▸ **WHAT THE TASK REQUIRES**
Transcribe each entry exactly; skip the images.

============

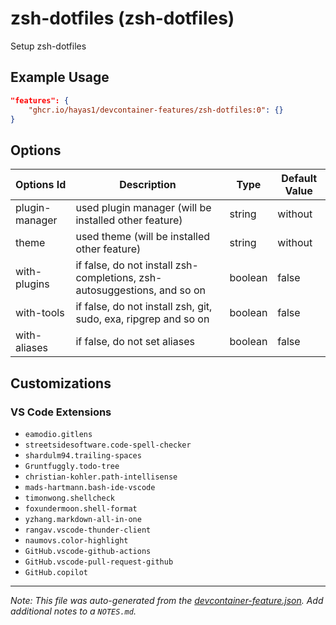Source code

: 
# zsh-dotfiles (zsh-dotfiles)

Setup zsh-dotfiles

## Example Usage

```json
"features": {
    "ghcr.io/hayas1/devcontainer-features/zsh-dotfiles:0": {}
}
```

## Options

| Options Id | Description | Type | Default Value |
|-----|-----|-----|-----|
| plugin-manager | used plugin manager (will be installed other feature) | string | without |
| theme | used theme (will be installed other feature) | string | without |
| with-plugins | if false, do not install zsh-completions, zsh-autosuggestions, and so on | boolean | false |
| with-tools | if false, do not install zsh, git, sudo, exa, ripgrep and so on | boolean | false |
| with-aliases | if false, do not set aliases | boolean | false |

## Customizations

### VS Code Extensions

- `eamodio.gitlens`
- `streetsidesoftware.code-spell-checker`
- `shardulm94.trailing-spaces`
- `Gruntfuggly.todo-tree`
- `christian-kohler.path-intellisense`
- `mads-hartmann.bash-ide-vscode`
- `timonwong.shellcheck`
- `foxundermoon.shell-format`
- `yzhang.markdown-all-in-one`
- `rangav.vscode-thunder-client`
- `naumovs.color-highlight`
- `GitHub.vscode-github-actions`
- `GitHub.vscode-pull-request-github`
- `GitHub.copilot`



---

_Note: This file was auto-generated from the [devcontainer-feature.json](https://github.com/hayas1/devcontainer-features/blob/main/src/zsh-dotfiles/devcontainer-feature.json).  Add additional notes to a `NOTES.md`._
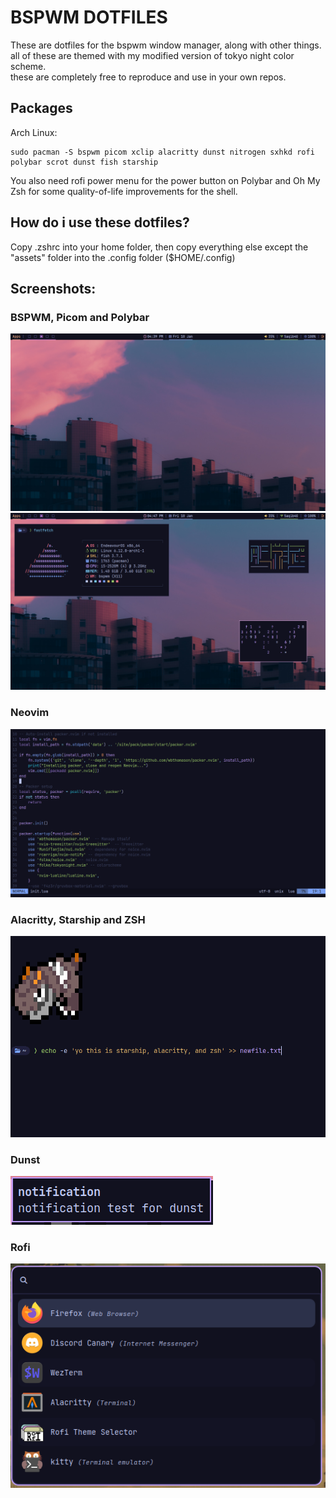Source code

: # BSPWM DOTFILES
These are dotfiles for the bspwm window manager, along with other things.\
all of these are themed with my modified version of tokyo night color scheme.\
these are completely free to reproduce and use in your own repos.
## Packages
Arch Linux:
```
sudo pacman -S bspwm picom xclip alacritty dunst nitrogen sxhkd rofi polybar scrot dunst fish starship
```
You also need rofi power menu for the power button on Polybar and Oh My Zsh for some quality-of-life improvements for the shell.
## How do i use these dotfiles?
Copy .zshrc into your home folder, then copy everything else except the "assets" folder into the .config folder ($HOME/.config)
## Screenshots:
### BSPWM, Picom and Polybar

<img src="assets/bsp1.png">

<img src="assets/bspwm1.png">

### Neovim

<img src="assets/neovim.png">

### Alacritty, Starship and ZSH

<img src="assets/aio.png">

### Dunst

<img src="assets/dunst.png">

### Rofi

<img src="assets/rofi.png">
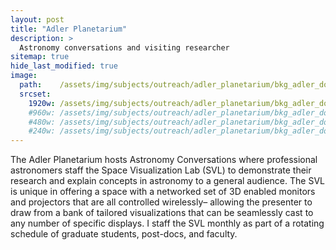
 ```yaml
---
layout: post
title: "Adler Planetarium"
description: >
  Astronomy conversations and visiting researcher
sitemap: true
hide_last_modified: true
image:
  path:    /assets/img/subjects/outreach/adler_planetarium/bkg_adler_dome.png
  srcset:
    1920w: /assets/img/subjects/outreach/adler_planetarium/bkg_adler_dome.png
    #960w: /assets/img/subjects/outreach/adler_planetarium/bkg_adler_dome_50.png
    #480w: /assets/img/subjects/outreach/adler_planetarium/bkg_adler_dome_25.png
    #240w: /assets/img/subjects/outreach/adler_planetarium/bkg_adler_dome_125.png
---
```


The Adler Planetarium hosts Astronomy Conversations where professional astronomers staff the Space Visualization Lab (SVL) to demonstrate their research and explain concepts in astronomy to a general audience. The SVL is unique in offering a space with a networked set of 3D enabled monitors and projectors that are all controlled wirelessly– allowing the presenter to draw from a bank of tailored visualizations that can be seamlessly cast to any number of specific displays. I staff the SVL monthly as part of a rotating schedule of graduate students, post-docs, and faculty.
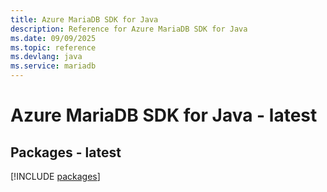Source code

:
 ```yaml
---
title: Azure MariaDB SDK for Java
description: Reference for Azure MariaDB SDK for Java
ms.date: 09/09/2025
ms.topic: reference
ms.devlang: java
ms.service: mariadb
---
```

# Azure MariaDB SDK for Java - latest
## Packages - latest
[!INCLUDE [packages](mariadb-index.md)]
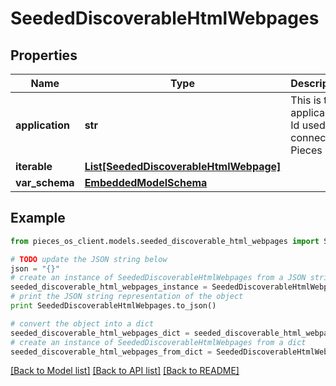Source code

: # SeededDiscoverableHtmlWebpages


## Properties
Name | Type | Description | Notes
------------ | ------------- | ------------- | -------------
**application** | **str** | This is the applicaiton Id used to connect to Pieces OS. | 
**iterable** | [**List[SeededDiscoverableHtmlWebpage]**](SeededDiscoverableHtmlWebpage.md) |  | 
**var_schema** | [**EmbeddedModelSchema**](EmbeddedModelSchema.md) |  | [optional] 

## Example

```python
from pieces_os_client.models.seeded_discoverable_html_webpages import SeededDiscoverableHtmlWebpages

# TODO update the JSON string below
json = "{}"
# create an instance of SeededDiscoverableHtmlWebpages from a JSON string
seeded_discoverable_html_webpages_instance = SeededDiscoverableHtmlWebpages.from_json(json)
# print the JSON string representation of the object
print SeededDiscoverableHtmlWebpages.to_json()

# convert the object into a dict
seeded_discoverable_html_webpages_dict = seeded_discoverable_html_webpages_instance.to_dict()
# create an instance of SeededDiscoverableHtmlWebpages from a dict
seeded_discoverable_html_webpages_from_dict = SeededDiscoverableHtmlWebpages.from_dict(seeded_discoverable_html_webpages_dict)
```
[[Back to Model list]](../README.md#documentation-for-models) [[Back to API list]](../README.md#documentation-for-api-endpoints) [[Back to README]](../README.md)


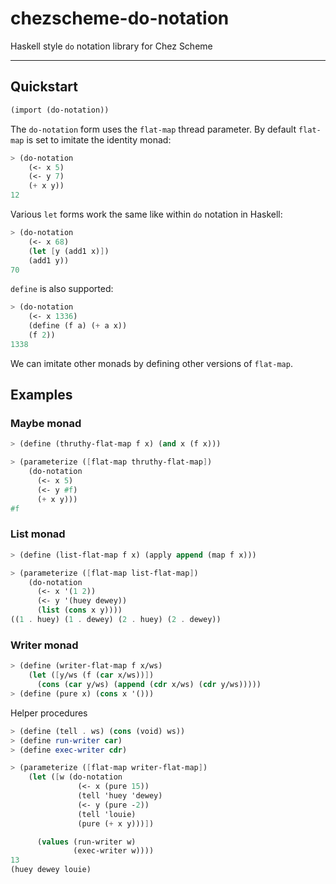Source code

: # chezscheme-do-notation

Haskell style `do` notation library for Chez Scheme

---

## Quickstart

```scheme
(import (do-notation))
```

The `do-notation` form uses the `flat-map` thread parameter. By default `flat-map` is set to imitate the identity monad:

```scheme
> (do-notation
    (<- x 5)
    (<- y 7)
    (+ x y))
12
```

Various `let` forms work the same like within `do` notation in Haskell:

```scheme
> (do-notation
    (<- x 68)
    (let [y (add1 x)])
    (add1 y))
70
```

`define` is also supported:

```scheme
> (do-notation
    (<- x 1336)
    (define (f a) (+ a x))
    (f 2))
1338
```

We can imitate other monads by defining other versions of `flat-map`.

## Examples

### Maybe monad

```scheme
> (define (thruthy-flat-map f x) (and x (f x)))
```

```scheme
> (parameterize ([flat-map thruthy-flat-map])
    (do-notation
      (<- x 5)
      (<- y #f)
      (+ x y)))
#f
```

### List monad

```scheme
> (define (list-flat-map f x) (apply append (map f x)))
```

```scheme
> (parameterize ([flat-map list-flat-map])
    (do-notation
      (<- x '(1 2))
      (<- y '(huey dewey))
      (list (cons x y))))
((1 . huey) (1 . dewey) (2 . huey) (2 . dewey))
```

### Writer monad

```scheme
> (define (writer-flat-map f x/ws)
    (let ([y/ws (f (car x/ws))])
      (cons (car y/ws) (append (cdr x/ws) (cdr y/ws)))))
> (define (pure x) (cons x '()))
```

Helper procedures

```scheme
> (define (tell . ws) (cons (void) ws))
> (define run-writer car)
> (define exec-writer cdr)
```

```scheme
> (parameterize ([flat-map writer-flat-map])
    (let ([w (do-notation
               (<- x (pure 15))
               (tell 'huey 'dewey)
               (<- y (pure -2))
               (tell 'louie)
               (pure (+ x y)))])

      (values (run-writer w)
              (exec-writer w))))
13
(huey dewey louie)
```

============

▸ **TASK ANSWER**
Source code

: 
# zsh-dotfiles (zsh-dotfiles)

Setup zsh-dotfiles

## Example Usage

```json
"features": {
    "ghcr.io/hayas1/devcontainer-features/zsh-dotfiles:0": {}
}
```

## Options

| Options Id | Description | Type | Default Value |
|-----|-----|-----|-----|
| plugin-manager | used plugin manager (will be installed other feature) | string | without |
| theme | used theme (will be installed other feature) | string | without |
| with-plugins | if false, do not install zsh-completions, zsh-autosuggestions, and so on | boolean | false |
| with-tools | if false, do not install zsh, git, sudo, exa, ripgrep and so on | boolean | false |
| with-aliases | if false, do not set aliases | boolean | false |

## Customizations

### VS Code Extensions

- `eamodio.gitlens`
- `streetsidesoftware.code-spell-checker`
- `shardulm94.trailing-spaces`
- `Gruntfuggly.todo-tree`
- `christian-kohler.path-intellisense`
- `mads-hartmann.bash-ide-vscode`
- `timonwong.shellcheck`
- `foxundermoon.shell-format`
- `yzhang.markdown-all-in-one`
- `rangav.vscode-thunder-client`
- `naumovs.color-highlight`
- `GitHub.vscode-github-actions`
- `GitHub.vscode-pull-request-github`
- `GitHub.copilot`



---

_Note: This file was auto-generated from the [devcontainer-feature.json](https://github.com/hayas1/devcontainer-features/blob/main/src/zsh-dotfiles/devcontainer-feature.json).  Add additional notes to a `NOTES.md`._
Source code

: # BSPWM DOTFILES
These are dotfiles for the bspwm window manager, along with other things.\
all of these are themed with my modified version of tokyo night color scheme.\
these are completely free to reproduce and use in your own repos.
## Packages
Arch Linux:
```
sudo pacman -S bspwm picom xclip alacritty dunst nitrogen sxhkd rofi polybar scrot dunst fish starship
```
You also need rofi power menu for the power button on Polybar and Oh My Zsh for some quality-of-life improvements for the shell.
## How do i use these dotfiles?
Copy .zshrc into your home folder, then copy everything else except the "assets" folder into the .config folder ($HOME/.config)
## Screenshots:
### BSPWM, Picom and Polybar

<img src="assets/bsp1.png">

<img src="assets/bspwm1.png">

### Neovim

<img src="assets/neovim.png">

### Alacritty, Starship and ZSH

<img src="assets/aio.png">

### Dunst

<img src="assets/dunst.png">

### Rofi

<img src="assets/rofi.png">
 ```yaml
---
layout: post
title: "Adler Planetarium"
description: >
  Astronomy conversations and visiting researcher
sitemap: true
hide_last_modified: true
image:
  path:    /assets/img/subjects/outreach/adler_planetarium/bkg_adler_dome.png
  srcset:
    1920w: /assets/img/subjects/outreach/adler_planetarium/bkg_adler_dome.png
    #960w: /assets/img/subjects/outreach/adler_planetarium/bkg_adler_dome_50.png
    #480w: /assets/img/subjects/outreach/adler_planetarium/bkg_adler_dome_25.png
    #240w: /assets/img/subjects/outreach/adler_planetarium/bkg_adler_dome_125.png
---
```


The Adler Planetarium hosts Astronomy Conversations where professional astronomers staff the Space Visualization Lab (SVL) to demonstrate their research and explain concepts in astronomy to a general audience. The SVL is unique in offering a space with a networked set of 3D enabled monitors and projectors that are all controlled wirelessly– allowing the presenter to draw from a bank of tailored visualizations that can be seamlessly cast to any number of specific displays. I staff the SVL monthly as part of a rotating schedule of graduate students, post-docs, and faculty.
Source code

:
 ```yaml
---
title: Azure MariaDB SDK for Java
description: Reference for Azure MariaDB SDK for Java
ms.date: 09/09/2025
ms.topic: reference
ms.devlang: java
ms.service: mariadb
---
```

# Azure MariaDB SDK for Java - latest
## Packages - latest
[!INCLUDE [packages](mariadb-index.md)]
Source code

: # SeededDiscoverableHtmlWebpages


## Properties
Name | Type | Description | Notes
------------ | ------------- | ------------- | -------------
**application** | **str** | This is the applicaiton Id used to connect to Pieces OS. | 
**iterable** | [**List[SeededDiscoverableHtmlWebpage]**](SeededDiscoverableHtmlWebpage.md) |  | 
**var_schema** | [**EmbeddedModelSchema**](EmbeddedModelSchema.md) |  | [optional] 

## Example

```python
from pieces_os_client.models.seeded_discoverable_html_webpages import SeededDiscoverableHtmlWebpages

# TODO update the JSON string below
json = "{}"
# create an instance of SeededDiscoverableHtmlWebpages from a JSON string
seeded_discoverable_html_webpages_instance = SeededDiscoverableHtmlWebpages.from_json(json)
# print the JSON string representation of the object
print SeededDiscoverableHtmlWebpages.to_json()

# convert the object into a dict
seeded_discoverable_html_webpages_dict = seeded_discoverable_html_webpages_instance.to_dict()
# create an instance of SeededDiscoverableHtmlWebpages from a dict
seeded_discoverable_html_webpages_from_dict = SeededDiscoverableHtmlWebpages.from_dict(seeded_discoverable_html_webpages_dict)
```
[[Back to Model list]](../README.md#documentation-for-models) [[Back to API list]](../README.md#documentation-for-api-endpoints) [[Back to README]](../README.md)


Source code

: # chezscheme-do-notation

Haskell style `do` notation library for Chez Scheme

---

## Quickstart

```scheme
(import (do-notation))
```

The `do-notation` form uses the `flat-map` thread parameter. By default `flat-map` is set to imitate the identity monad:

```scheme
> (do-notation
    (<- x 5)
    (<- y 7)
    (+ x y))
12
```

Various `let` forms work the same like within `do` notation in Haskell:

```scheme
> (do-notation
    (<- x 68)
    (let [y (add1 x)])
    (add1 y))
70
```

`define` is also supported:

```scheme
> (do-notation
    (<- x 1336)
    (define (f a) (+ a x))
    (f 2))
1338
```

We can imitate other monads by defining other versions of `flat-map`.

## Examples

### Maybe monad

```scheme
> (define (thruthy-flat-map f x) (and x (f x)))
```

```scheme
> (parameterize ([flat-map thruthy-flat-map])
    (do-notation
      (<- x 5)
      (<- y #f)
      (+ x y)))
#f
```

### List monad

```scheme
> (define (list-flat-map f x) (apply append (map f x)))
```

```scheme
> (parameterize ([flat-map list-flat-map])
    (do-notation
      (<- x '(1 2))
      (<- y '(huey dewey))
      (list (cons x y))))
((1 . huey) (1 . dewey) (2 . huey) (2 . dewey))
```

### Writer monad

```scheme
> (define (writer-flat-map f x/ws)
    (let ([y/ws (f (car x/ws))])
      (cons (car y/ws) (append (cdr x/ws) (cdr y/ws)))))
> (define (pure x) (cons x '()))
```

Helper procedures

```scheme
> (define (tell . ws) (cons (void) ws))
> (define run-writer car)
> (define exec-writer cdr)
```

```scheme
> (parameterize ([flat-map writer-flat-map])
    (let ([w (do-notation
               (<- x (pure 15))
               (tell 'huey 'dewey)
               (<- y (pure -2))
               (tell 'louie)
               (pure (+ x y)))])

      (values (run-writer w)
              (exec-writer w))))
13
(huey dewey louie)
```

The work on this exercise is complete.